National Public Radio journalist Alex Blumberg says “the greatest power of audio is its honesty,” and that strength is on full display in the voices of these four Wabash freshman.

At end of their month-long stay on campus in July as participants in the Wabash Liberal Arts Immersion Program, students recorded their thoughts about the experience. We’ve compiled excerpts from four of those audio essays here.

Kyle McAtee, Jaleel Grandberry, Myron Howard, and Myles Johnson share their fears, their frustration with education, and the moments during the summer that encouraged them to embrace “being intellectual” while discovering writing as a means of liberating self-expression.

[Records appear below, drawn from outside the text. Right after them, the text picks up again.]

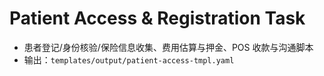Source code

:# Patient Access & Registration Task

- 患者登记/身份核验/保险信息收集、费用估算与押金、POS 收款与沟通脚本
- 输出：`templates/output/patient-access-tmpl.yaml`
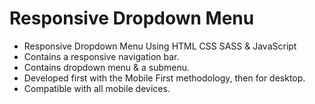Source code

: # Responsive Dropdown Menu

- Responsive Dropdown Menu Using HTML CSS SASS & JavaScript
- Contains a responsive navigation bar.
- Contains dropdown menu & a submenu.
- Developed first with the Mobile First methodology, then for desktop.
- Compatible with all mobile devices.
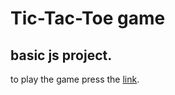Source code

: # Tic-Tac-Toe game 

## basic js project.

to play the game press the [link](https://karamdo.github.io/Tic-Tac-Toe/).
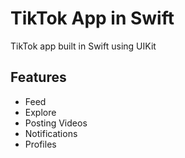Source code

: # TikTok App in Swift

TikTok app built in Swift using UIKit

## Features
- Feed
- Explore
- Posting Videos
- Notifications
- Profiles
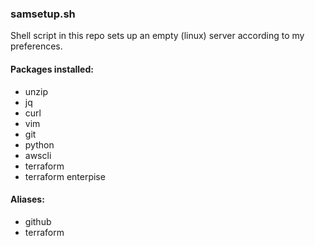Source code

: ### samsetup.sh 

Shell script in this repo sets up an empty (linux) server according to my preferences.

#### Packages installed: 
- unzip
- jq
- curl
- vim
- git
- python
- awscli 
- terraform
- terraform enterpise 

#### Aliases:  
- github 
- terraform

“Quite honestly, I didn’t think I had what it took to do anything at Wabash College,” McAtee begins, then quotes from one of the essays he read over the summer: “But I was practicing being an intellectual before I knew that’s what I could be, or wanted to be.

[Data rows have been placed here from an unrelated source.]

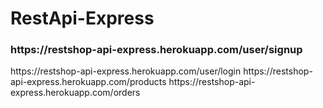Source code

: # RestApi-Express

<h3>https://restshop-api-express.herokuapp.com/user/signup</h3>
https://restshop-api-express.herokuapp.com/user/login
https://restshop-api-express.herokuapp.com/products
https://restshop-api-express.herokuapp.com/orders
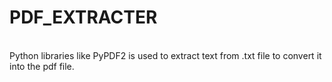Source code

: # PDF_EXTRACTER
\
Python libraries like PyPDF2 is used to extract text from .txt file to convert it into the pdf file.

Jaleel Granberry recalls “the most influential line for me becoming a student,” while Johnson admits his fear of writing, and the moment that fear went away.

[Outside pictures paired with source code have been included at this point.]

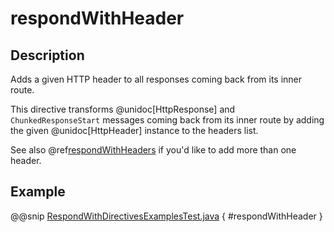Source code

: # respondWithHeader

## Description

Adds a given HTTP header to all responses coming back from its inner route.

This directive transforms @unidoc[HttpResponse] and `ChunkedResponseStart` messages coming back from its inner route by
adding the given @unidoc[HttpHeader] instance to the headers list.

See also @ref[respondWithHeaders](respondWithHeaders.md) if you'd like to add more than one header.

## Example

@@snip [RespondWithDirectivesExamplesTest.java]($test$/java/docs/http/javadsl/server/directives/RespondWithDirectivesExamplesTest.java) { #respondWithHeader }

For Howard, writing is transformed from “just another English class” to “a way of expressing who I am as a person.”

The recordings capture the essence of the young men’s expression in ways the written word cannot. Thye are edited from a presentation by Professor Bobby Horton at the Ides of August earlier this semester.

Thanks to Professors Crystal Benedicks and Jill Lamberton for their work on writing with these students, not to mention Lamberton’s innovative “audio-rhetoric” approach which gives student the chance to literally find their voices in recordings like these.